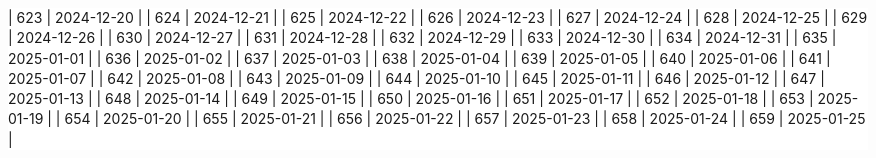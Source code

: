 | 623 | 2024-12-20 |
| 624 | 2024-12-21 |
| 625 | 2024-12-22 |
| 626 | 2024-12-23 |
| 627 | 2024-12-24 |
| 628 | 2024-12-25 |
| 629 | 2024-12-26 |
| 630 | 2024-12-27 |
| 631 | 2024-12-28 |
| 632 | 2024-12-29 |
| 633 | 2024-12-30 |
| 634 | 2024-12-31 |
| 635 | 2025-01-01 |
| 636 | 2025-01-02 |
| 637 | 2025-01-03 |
| 638 | 2025-01-04 |
| 639 | 2025-01-05 |
| 640 | 2025-01-06 |
| 641 | 2025-01-07 |
| 642 | 2025-01-08 |
| 643 | 2025-01-09 |
| 644 | 2025-01-10 |
| 645 | 2025-01-11 |
| 646 | 2025-01-12 |
| 647 | 2025-01-13 |
| 648 | 2025-01-14 |
| 649 | 2025-01-15 |
| 650 | 2025-01-16 |
| 651 | 2025-01-17 |
| 652 | 2025-01-18 |
| 653 | 2025-01-19 |
| 654 | 2025-01-20 |
| 655 | 2025-01-21 |
| 656 | 2025-01-22 |
| 657 | 2025-01-23 |
| 658 | 2025-01-24 |
| 659 | 2025-01-25 |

------

AIM OF THE EXERCISE>
Print out the whole listing word for word. Leave the pictures out.

RESPONSE TO THE TASK>
Source code

: | 623 | 2024-12-20 |
| 624 | 2024-12-21 |
| 625 | 2024-12-22 |
| 626 | 2024-12-23 |
| 627 | 2024-12-24 |
| 628 | 2024-12-25 |
| 629 | 2024-12-26 |
| 630 | 2024-12-27 |
| 631 | 2024-12-28 |
| 632 | 2024-12-29 |
| 633 | 2024-12-30 |
| 634 | 2024-12-31 |
| 635 | 2025-01-01 |
| 636 | 2025-01-02 |
| 637 | 2025-01-03 |
| 638 | 2025-01-04 |
| 639 | 2025-01-05 |
| 640 | 2025-01-06 |
| 641 | 2025-01-07 |
| 642 | 2025-01-08 |
| 643 | 2025-01-09 |
| 644 | 2025-01-10 |
| 645 | 2025-01-11 |
| 646 | 2025-01-12 |
| 647 | 2025-01-13 |
| 648 | 2025-01-14 |
| 649 | 2025-01-15 |
| 650 | 2025-01-16 |
| 651 | 2025-01-17 |
| 652 | 2025-01-18 |
| 653 | 2025-01-19 |
| 654 | 2025-01-20 |
| 655 | 2025-01-21 |
| 656 | 2025-01-22 |
| 657 | 2025-01-23 |
| 658 | 2025-01-24 |
| 659 | 2025-01-25 |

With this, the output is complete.